Nach langen Monaten des nicht aufhörenden Stroms an immer schrecklicher werdenden Nachrichten, fragen auch wir uns: Was bleibt nach unzähligen Artikeln, Breaking News, Livestreams, Pressekonferenzen und sogar dem einen oder anderen Buch noch zu sagen? Dann haben wir unsere Redaktion und andere Kulturschaffende gebeten, uns an ihrem Blick auf das Jahr 2020 teilhaben zu lassen – und zwar an einem, der sich ausmalt, wie die letzten Monate aussehen hätten können. »Was hat für dich ganz persönlich 2020 durch die Erschwernisse des Jahres nicht stattgefunden?« – das war der Impuls, den wir allen AutorInnnen mitgegeben haben. Von der großen Revolution im Klassenkampf bis hin zum ersten eigenen DJ-Set war vieles dabei. Eine Einladung zu einer alternativen Realität des Jahres 2020.
Schlechte Zeit für Liebeskummer
Oliver Maus
Beschäftigungstherapie statt Dating — »Fuck Off 2019«, tippe ich. Meine letzte Insta-Story des Vorjahres. Dann filme ich Feuerwerksraketen, die der Partner einer Freundin zündet und lege den Schriftzug »Hi 2020« darüber. Wenig originell natürlich und mein Optimismus für das angebrochene Jahr verebbt auch schon wenig später, als mir der Typ, dem ich verzweifelt die zweite Jahreshälfte 2019 hinterhergelaufen bin, nach drei Monaten zum ersten Mal wieder schreibt: »Frohes Neues« (ArianaGrandeHappyNewYear.gif). 2020 steht unter keinem guten Stern!
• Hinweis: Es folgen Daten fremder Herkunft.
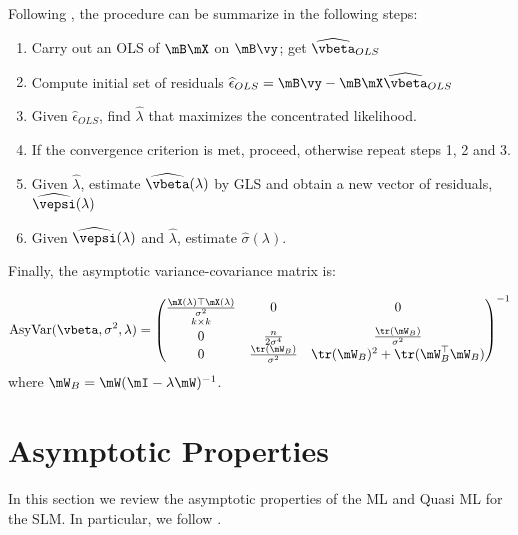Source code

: \documentclass[english,12pt]{book}\usepackage[]{graphicx}\usepackage[]{xcolor}
\begin{document}
\begin{algorithm}

Following \cite{anselin1988spatial}, the procedure can be summarize in the following steps:

\begin{enumerate}
		\item Carry out an OLS of $\mB\mX$ on $\mB\vy$; get $\widehat{\vbeta}_{OLS}$
		\item Compute initial set of residuals $\widehat{\epsilon}_{OLS} = \mB\vy - \mB\mX\widehat{\vbeta}_{OLS}$
		\item Given $\widehat{\epsilon}_{OLS} $, find $\widehat{\lambda}$ that maximizes the concentrated likelihood.
		\item If the convergence criterion is met, proceed, otherwise repeat steps 1, 2 and 3.
		\item Given $\widehat{\lambda}$, estimate $\widehat{\vbeta}(\lambda)$ by GLS and obtain a new vector of residuals, $\widehat{\vepsi}(\lambda)$
		\item Given  $\widehat{\vepsi}(\lambda)$ and $\widehat{\lambda}$, estimate $\widehat{\sigma}(\lambda)$.
\end{enumerate}	
\end{algorithm}


Finally, the asymptotic variance-covariance matrix is:

\begin{equation}\label{eq:asyvar_sem}
\mbox{AsyVar}(\vbeta, \sigma^2, \lambda)  = 
\begin{pmatrix}
 \underset{k \times k}{\frac{\mX(\lambda)\top\mX(\lambda)}{\sigma^2}} & 0 & 0 \\
  0 & \frac{n}{2\sigma^4} & \frac{\tr(\mW_B)}{\sigma^2} \\
 0 & \frac{\tr(\mW_B)}{\sigma^2} & \tr(\mW_B)^2 + \tr(\mW_B^\top\mW_B)
\end{pmatrix}^{-1}
\end{equation}
%
where $\mW_B = \mW(\mI - \lambda\mW)^{-1}$.

\section{Asymptotic Properties}


In this section we review the asymptotic properties of the ML and Quasi ML for the SLM. In particular, we follow \cite{lee2004asymptotic}.
\end{document}

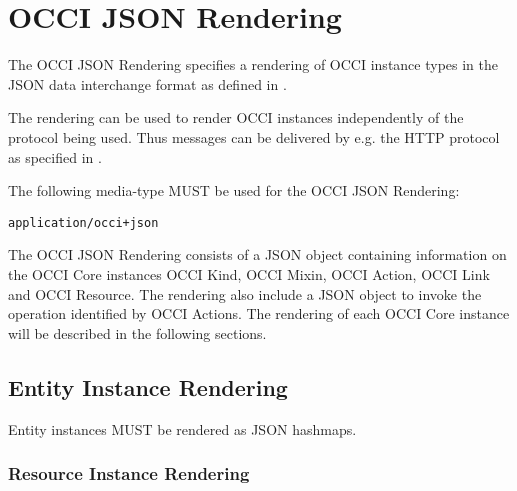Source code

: \documentclass[10pt,a4paper]{article}
\begin{document}
\section{OCCI JSON Rendering}
\label{sec:json_format}
The OCCI JSON Rendering specifies a rendering of OCCI instance types in the JSON
data interchange format as defined in \cite{rfc4627}.

The rendering can be used to render OCCI instances independently of the
protocol being used. Thus messages can be delivered by e.g. the HTTP
protocol as specified in \cite{occi:http_rendering}.

The following media-type MUST be used for the OCCI JSON Rendering:

{\tt application/occi+json}

The OCCI JSON Rendering consists of a JSON object containing information on the 
OCCI Core instances OCCI Kind, OCCI Mixin, OCCI Action,
OCCI Link and OCCI Resource. The rendering also include a JSON object to invoke
the operation identified by OCCI Actions.
The rendering of each OCCI Core instance will be
described in the following sections. 

\subsection{Entity Instance Rendering}
\label{sec:format_entity_instance_rendering}

Entity instances MUST be rendered as JSON hashmaps.

\subsubsection{Resource Instance Rendering}
\label{sec:format_resource}
\end{document}
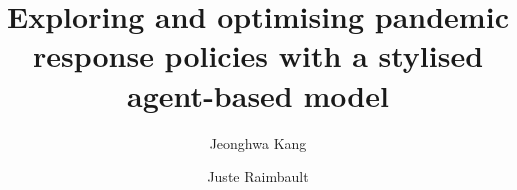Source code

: \documentclass[smallextended]{svjour3}       %
\begin{document}
\title{Exploring and optimising pandemic response policies with a stylised agent-based model}


\author{Jeonghwa Kang          \and
        Juste Raimbault
}





\maketitle

\begin{abstract}
\end{abstract}
\end{document}
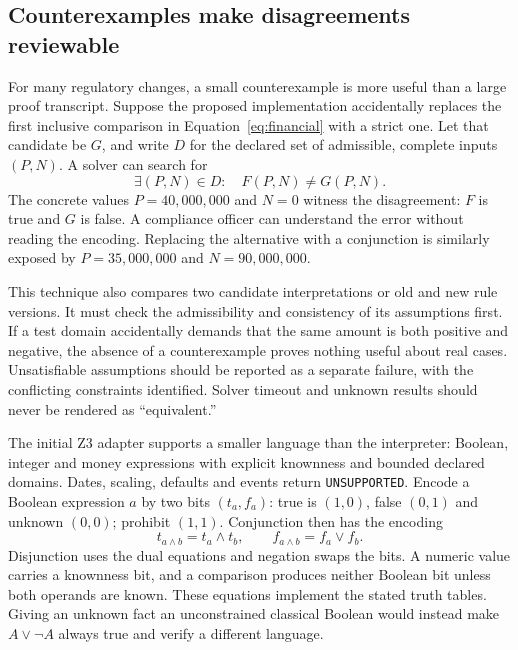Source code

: \subsection{Counterexamples make disagreements reviewable}

For many regulatory changes, a small counterexample is more useful than a large
proof transcript. Suppose the proposed implementation accidentally replaces the
first inclusive comparison in Equation~\eqref{eq:financial} with a strict one.
Let that candidate be $G$, and write $D$ for the declared set of admissible,
complete inputs $(P,N)$. A solver can search for
\begin{equation}
 \exists (P,N)\in D:\quad F(P,N)\ne G(P,N).
 \label{eq:counterexample}
\end{equation}
The concrete values $P=40{,}000{,}000$ and $N=0$ witness the disagreement:
$F$ is true and $G$ is false. A compliance officer can understand the error
without reading the encoding. Replacing the alternative with a conjunction is
similarly exposed by $P=35{,}000{,}000$ and $N=90{,}000{,}000$.

This technique also compares two candidate interpretations or old and new rule
versions. It must check the admissibility and consistency of its assumptions
first. If a test domain accidentally demands that the same amount is both
positive and negative, the absence of a counterexample proves nothing useful
about real cases. Unsatisfiable assumptions should be reported as a separate
failure, with the conflicting constraints identified. Solver timeout and unknown
results should never be rendered as ``equivalent.''

The initial Z3 adapter supports a smaller language than the interpreter:
Boolean, integer and money expressions with explicit knownness and bounded
declared domains. Dates, scaling, defaults and events return
\texttt{UNSUPPORTED}. Encode a Boolean expression $a$ by two bits $(t_a,f_a)$:
true is $(1,0)$, false $(0,1)$ and unknown $(0,0)$; prohibit $(1,1)$.
Conjunction then has the encoding
\begin{equation}
 t_{a\land b}=t_a\land t_b,\qquad
 f_{a\land b}=f_a\lor f_b.
 \label{eq:knownness}
\end{equation}
Disjunction uses the dual equations and negation swaps the bits. A numeric value
carries a knownness bit, and a comparison produces neither Boolean bit unless
both operands are known. These equations implement the stated truth tables.
Giving an unknown fact an unconstrained classical Boolean would instead make
$A\lor\neg A$ always true and verify a different language.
Ich bin total der Typ für Neujahrsvorsätze. Das ich mich nicht erinnern könnte, jemals welche umgesetzt zu haben, ändert daran nichts. Ich wollte dieses Jahr meine Masterarbeit fertigschreiben, fotografieren, monatlich irgendetwas Artsy-Cooles auf Instagram posten und in irgendwelchen Kellern DJ-Sets spielen. Als der Lockdown ausgerufen wird, komme ich gerade aus Indonesien zurück, wo ich an einem Performanceprojekt mitgearbeitet habe und falle nun in ein tiefes Loch. Ins Bodenlose. Vor allem deswegen, weil dieser Lockdown eine Kurzzeitromanze ruiniert, in die ich mich ab Februar komplett verrannt habe. Eine ganz schlechte Zeit für Liebeskummer, habe ich jetzt nämlich viel Zeit, daheim zu sitzen und die Sinnlosigkeit meiner Existenz, unser aller Existenz zu beklagen.
Fuck Off 2020!
Im Homeoffice arbeite ich an Förderanträgen mit, die Projekte skizzieren, von denen niemand weiß, ob sie stattfinden werden können. Alles, was ich mache, wird sich für den Rest des Jahres wie Beschäftigungstherapie anfühlen. Andere Menschen werden kreativ. Die Clubs haben zu? Dann wird das DJ-Set eben live gestreamt. Die Galerie, die mich ausstellen wollte, sperrt zu? Let’s do digital art! Und es backen jetzt alle.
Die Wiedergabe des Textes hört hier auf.